All this networking will happen extremely quickly for storage and systems inside the same physical machine, assuming you use virtio drivers for networking and storage. If you have multiple machines and do this, you’ll want to use wired ethernet connections. WiFi should not be used for NFS or iSCSI connections. 100base-tx or GigE, 1000 base-tx are best. You may wish to build a storage network that all your storage packets traverse on. Faster is better as always.
SMB, Samba, CIFS are all the same name for Microsoft’s network file sharing technology. Using SMB is probably a good idea for a few specific applications – sharing storage with MS-Windows machines and sharing files with certain media playback devices. SMB has changed over time, which is why old Windows machines don’t always easily connect with Windows Vista or Windows7 sharing machines.
For Linux-to-Linux file sharing, you really want to avoid CIFS and use iSCSI or NFS. NFS, Network File System, has been around since long before CIFS was invented. NFS brings some overhead AND some capabilities. For accessing block data, iSCSI is better. This means for database systems or even VMDK storage, using iSCSI would be the preferred remote storage method.
For NFS, I recommend using the automounter with spongy mounts, not hard, not soft, but it behaves like hard mounts when it can.
iSCSI lets your storage server look like an enterprise-class storage server without the enterprise-class price. That’s pretty cool for free software.
Direct VM Access to Storage
It is possible to directly access storage hardware through a VM, but not with normal desktop-class equipment. You need server class systems. I do not have any of this equipment at home. I suspect 99% of you do not either. There may be ways to directly access PCI hardware without using VT-d, but I have never heard of it. Some virtualization servers may have a way to solve this. If you are considering using USB storage and USB passthru, don’t bother. USB is too slow.
Backup are necessary for all data, all VMs, all HOME directories. When you are buying storage, be certain to allocate cheap and slow disks for backups. When you allocate primary storage, think about the backup storage. If you allocate 3TB in a single partition, then you want 3.5TB for the backup storage. Today, nobody makes 3.5TB disk drives and even if they were made, I wouldn’t trust my data, even backup data to them. Backup storage needs to be simple, easy to manage, easy to move, and really easy to recover. Avoid using RAID-whatever for backup storage – that includes striping or RAID0.

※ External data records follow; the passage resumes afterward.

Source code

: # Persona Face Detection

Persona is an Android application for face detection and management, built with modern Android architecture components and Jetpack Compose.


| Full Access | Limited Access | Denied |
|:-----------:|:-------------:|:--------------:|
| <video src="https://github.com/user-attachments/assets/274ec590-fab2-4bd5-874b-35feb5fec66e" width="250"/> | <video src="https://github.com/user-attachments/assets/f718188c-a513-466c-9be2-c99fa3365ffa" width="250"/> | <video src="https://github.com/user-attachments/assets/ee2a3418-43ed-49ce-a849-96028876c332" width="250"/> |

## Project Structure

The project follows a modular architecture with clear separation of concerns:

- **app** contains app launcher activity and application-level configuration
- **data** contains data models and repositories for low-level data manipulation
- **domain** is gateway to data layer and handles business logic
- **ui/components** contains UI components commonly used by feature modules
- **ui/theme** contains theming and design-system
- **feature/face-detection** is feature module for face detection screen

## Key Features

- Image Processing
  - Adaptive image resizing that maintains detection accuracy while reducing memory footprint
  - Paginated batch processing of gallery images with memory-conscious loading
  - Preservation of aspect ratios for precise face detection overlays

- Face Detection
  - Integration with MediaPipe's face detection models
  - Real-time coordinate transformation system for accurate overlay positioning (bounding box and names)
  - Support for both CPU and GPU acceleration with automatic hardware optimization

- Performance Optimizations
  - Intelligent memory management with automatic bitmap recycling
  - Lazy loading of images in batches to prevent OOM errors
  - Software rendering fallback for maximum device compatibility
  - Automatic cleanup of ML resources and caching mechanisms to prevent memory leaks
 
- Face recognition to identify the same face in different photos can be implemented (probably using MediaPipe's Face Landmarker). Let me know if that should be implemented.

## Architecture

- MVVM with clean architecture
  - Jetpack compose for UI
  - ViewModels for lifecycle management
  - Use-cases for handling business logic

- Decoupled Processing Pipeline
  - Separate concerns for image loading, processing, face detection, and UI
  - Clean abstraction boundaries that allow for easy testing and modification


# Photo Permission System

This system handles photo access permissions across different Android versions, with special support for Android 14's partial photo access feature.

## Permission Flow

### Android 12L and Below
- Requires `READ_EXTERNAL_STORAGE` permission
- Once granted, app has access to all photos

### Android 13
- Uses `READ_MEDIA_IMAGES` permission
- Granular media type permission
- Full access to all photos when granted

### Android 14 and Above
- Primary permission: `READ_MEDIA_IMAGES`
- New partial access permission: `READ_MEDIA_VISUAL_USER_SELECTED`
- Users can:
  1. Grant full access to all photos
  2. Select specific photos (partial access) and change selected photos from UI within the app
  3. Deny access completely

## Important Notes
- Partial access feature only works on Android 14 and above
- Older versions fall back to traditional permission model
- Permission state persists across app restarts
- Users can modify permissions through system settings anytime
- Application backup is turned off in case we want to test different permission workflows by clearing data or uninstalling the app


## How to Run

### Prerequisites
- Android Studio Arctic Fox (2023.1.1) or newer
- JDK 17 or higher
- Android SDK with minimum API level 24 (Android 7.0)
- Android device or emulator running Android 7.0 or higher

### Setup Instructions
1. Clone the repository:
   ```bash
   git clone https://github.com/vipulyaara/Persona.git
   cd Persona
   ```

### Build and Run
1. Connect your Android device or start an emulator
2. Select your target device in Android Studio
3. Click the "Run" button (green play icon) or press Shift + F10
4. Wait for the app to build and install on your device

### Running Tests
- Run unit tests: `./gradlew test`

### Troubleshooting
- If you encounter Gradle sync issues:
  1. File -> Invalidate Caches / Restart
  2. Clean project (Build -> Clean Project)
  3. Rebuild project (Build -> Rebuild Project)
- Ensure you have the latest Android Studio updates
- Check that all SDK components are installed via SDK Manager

For HOME directories, I like automatic, daily, or even hourly, rdiff-backups or Back-In-Time snapshots. I like to retain 90 days worth of these. Obviously, we can’t do this for huge HD media files. For those, a straight mirror is probably the most realistic solution. Regardless, we need a backup. That backup may be on the original optical disk.
Backups for virtual machines can be performed in many different ways. Having a full copy of the VMDK/VDI/IMG file is nice, but not realistic to retain 30+ days of incremental backups since incremental backups don’t work very well on large files (anything over 2GB in size).

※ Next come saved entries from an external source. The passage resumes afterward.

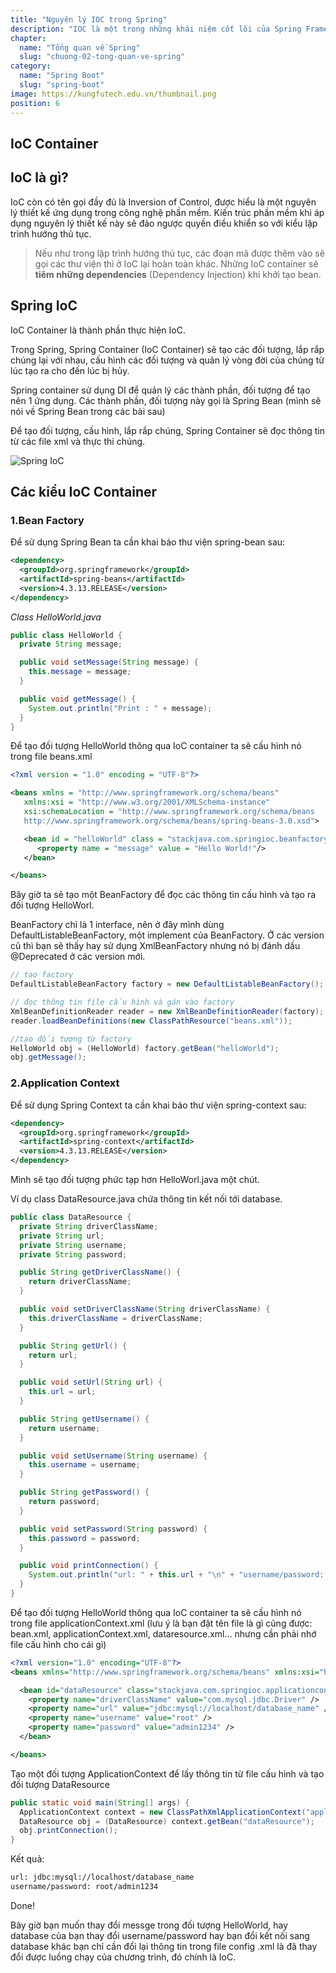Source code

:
 ```yaml
---
title: "Nguyên lý IOC trong Spring"
description: "IOC là một trong những khái niệm cốt lõi của Spring Framework"
chapter:
  name: "Tổng quan về Spring"
  slug: "chuong-02-tong-quan-ve-spring"
category:
  name: "Spring Boot"
  slug: "spring-boot"
image: https://kungfutech.edu.vn/thumbnail.png
position: 6
---
```


## IoC Container

## IoC là gì?

IoC còn có tên gọi đầy đủ là Inversion of Control, được hiểu là một nguyên lý thiết kế ứng dụng trong công nghệ phần mềm. Kiến trúc phần mềm khi áp dụng nguyên lý thiết kế này sẽ đảo ngược quyền điều khiển so với kiểu lập trình hướng thủ tục.

> Nếu như trong lập trình hướng thủ tục, các đoạn mã được thêm vào sẽ gọi các thư viện thì ở IoC lại hoàn toàn khác. Những IoC container sẽ **tiêm những dependencies** (Dependency Injection) khi khởi tạo bean.

## Spring IoC

IoC Container là thành phần thực hiện IoC.

Trong Spring, Spring Container (IoC Container) sẽ tạo các đối tượng, lắp rắp chúng lại với nhau, cấu hình các đối tượng và quản lý vòng đời của chúng từ lúc tạo ra cho đến lúc bị hủy.

Spring container sử dụng DI để quản lý các thành phần, đối tượng để tạo nên 1 ứng dụng. Các thành phần, đối tượng này gọi là Spring Bean (mình sẽ nói về Spring Bean trong các bài sau)

Để tạo đối tượng, cấu hình, lắp rắp chúng, Spring Container sẽ đọc thông tin từ các file xml và thực thi chúng.

![Spring IoC](https://github.com/techmely/hoc-lap-trinh/assets/29374426/a0a2b744-45ce-44c4-8f39-4a7529379647)

## Các kiểu IoC Container

### 1.Bean Factory

Để sử dụng Spring Bean ta cần khai báo thư viện spring-bean sau:

```xml
<dependency>
  <groupId>org.springframework</groupId>
  <artifactId>spring-beans</artifactId>
  <version>4.3.13.RELEASE</version>
</dependency>
```

_Class HelloWorld.java_

```java
public class HelloWorld {
  private String message;

  public void setMessage(String message) {
    this.message = message;
  }

  public void getMessage() {
    System.out.println("Print : " + message);
  }
}
```

Để tạo đối tượng HelloWorld thông qua IoC container ta sẽ cấu hình nó trong file beans.xml

```xml
<?xml version = "1.0" encoding = "UTF-8"?>

<beans xmlns = "http://www.springframework.org/schema/beans"
   xmlns:xsi = "http://www.w3.org/2001/XMLSchema-instance"
   xsi:schemaLocation = "http://www.springframework.org/schema/beans
   http://www.springframework.org/schema/beans/spring-beans-3.0.xsd">

   <bean id = "helloWorld" class = "stackjava.com.springioc.beanfactory.HelloWorld" >
      <property name = "message" value = "Hello World!"/>
   </bean>

</beans>
```

Bây giờ ta sẽ tạo một BeanFactory để đọc các thông tin cấu hình và tạo ra đối tượng HelloWorl.

BeanFactory chỉ là 1 interface, nên ở đây mình dùng DefaultListableBeanFactory, một implement của BeanFactory. Ở các version cũ thì bạn sẽ thấy hay sử dụng XmlBeanFactory nhưng nó bị đánh dấu @Deprecated ở các version mới.

```java
// tạo factory
DefaultListableBeanFactory factory = new DefaultListableBeanFactory();

// đọc thông tin file cấu hình và gán vào factory
XmlBeanDefinitionReader reader = new XmlBeanDefinitionReader(factory);
reader.loadBeanDefinitions(new ClassPathResource("beans.xml"));

//tạo đối tượng từ factory
HelloWorld obj = (HelloWorld) factory.getBean("helloWorld");
obj.getMessage();

```

### 2.Application Context

Để sử dụng Spring Context ta cần khai báo thư viện spring-context sau:

```xml
<dependency>
  <groupId>org.springframework</groupId>
  <artifactId>spring-context</artifactId>
  <version>4.3.13.RELEASE</version>
</dependency>
```

Mình sẽ tạo đối tượng phức tạp hơn HelloWorl.java một chút.

Ví dụ class DataResource.java chứa thông tin kết nối tới database.

```java
public class DataResource {
  private String driverClassName;
  private String url;
  private String username;
  private String password;

  public String getDriverClassName() {
    return driverClassName;
  }

  public void setDriverClassName(String driverClassName) {
    this.driverClassName = driverClassName;
  }

  public String getUrl() {
    return url;
  }

  public void setUrl(String url) {
    this.url = url;
  }

  public String getUsername() {
    return username;
  }

  public void setUsername(String username) {
    this.username = username;
  }

  public String getPassword() {
    return password;
  }

  public void setPassword(String password) {
    this.password = password;
  }

  public void printConnection() {
    System.out.println("url: " + this.url + "\n" + "username/password: " + this.username + "/" + this.password);
  }
}
```

Để tạo đối tượng HelloWorld thông qua IoC container ta sẽ cấu hình nó trong file applicationContext.xml (lưu ý là bạn đặt tên file là gì cũng được: bean.xml, applicationContext.xml, dataresource.xml… nhưng cần phải nhớ file cấu hình cho cái gì)

```xml
<?xml version="1.0" encoding="UTF-8"?>
<beans xmlns="http://www.springframework.org/schema/beans" xmlns:xsi="http://www.w3.org/2001/XMLSchema-instance" xmlns:p="http://www.springframework.org/schema/p" xsi:schemaLocation="http://www.springframework.org/schema/beans http://www.springframework.org/schema/beans/spring-beans-3.0.xsd">

  <bean id="dataResource" class="stackjava.com.springioc.applicationcontext.DataResource">
    <property name="driverClassName" value="com.mysql.jdbc.Driver" />
    <property name="url" value="jdbc:mysql://localhost/database_name" />
    <property name="username" value="root" />
    <property name="password" value="admin1234" />
  </bean>

</beans>
```

Tạo một đối tượng ApplicationContext để lấy thông tin từ file cấu hình và tạo đối tượng DataResource

```java
public static void main(String[] args) {
  ApplicationContext context = new ClassPathXmlApplicationContext("applicationContext.xml");
  DataResource obj = (DataResource) context.getBean("dataResource");
  obj.printConnection();
}
```

Kết quả:

```bash
url: jdbc:mysql://localhost/database_name
username/password: root/admin1234
```

Done!

Bây giờ bạn muốn thay đổi messge trong đối tượng HelloWorld, hay database của bạn thay đổi username/password hay bạn đổi kết nối sang database khác bạn chỉ cần đổi lại thông tin trong file config .xml là đã thay đổi được luồng chạy của chương trình, đó chính là IoC.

Storage design is the second most important thing here. By following the suggestions above, you will provide huge flexibility for growing storage needs. Resist the desire to have 1 large shared volume with everything.
Network design is more important when you start growing beyond just a few physical machines. For a home user, the network design is usually pretty easy. Go as fast as you can with wired connectivity. GigE is pretty affordable for any home network. High quality GigE network cards for desktops are $25. You just need to ensure that your systems motherboards and laptops all include GigE ports, not 100base-tx.
Thanks to Laurens Duijvesteijn for letting me use these questions.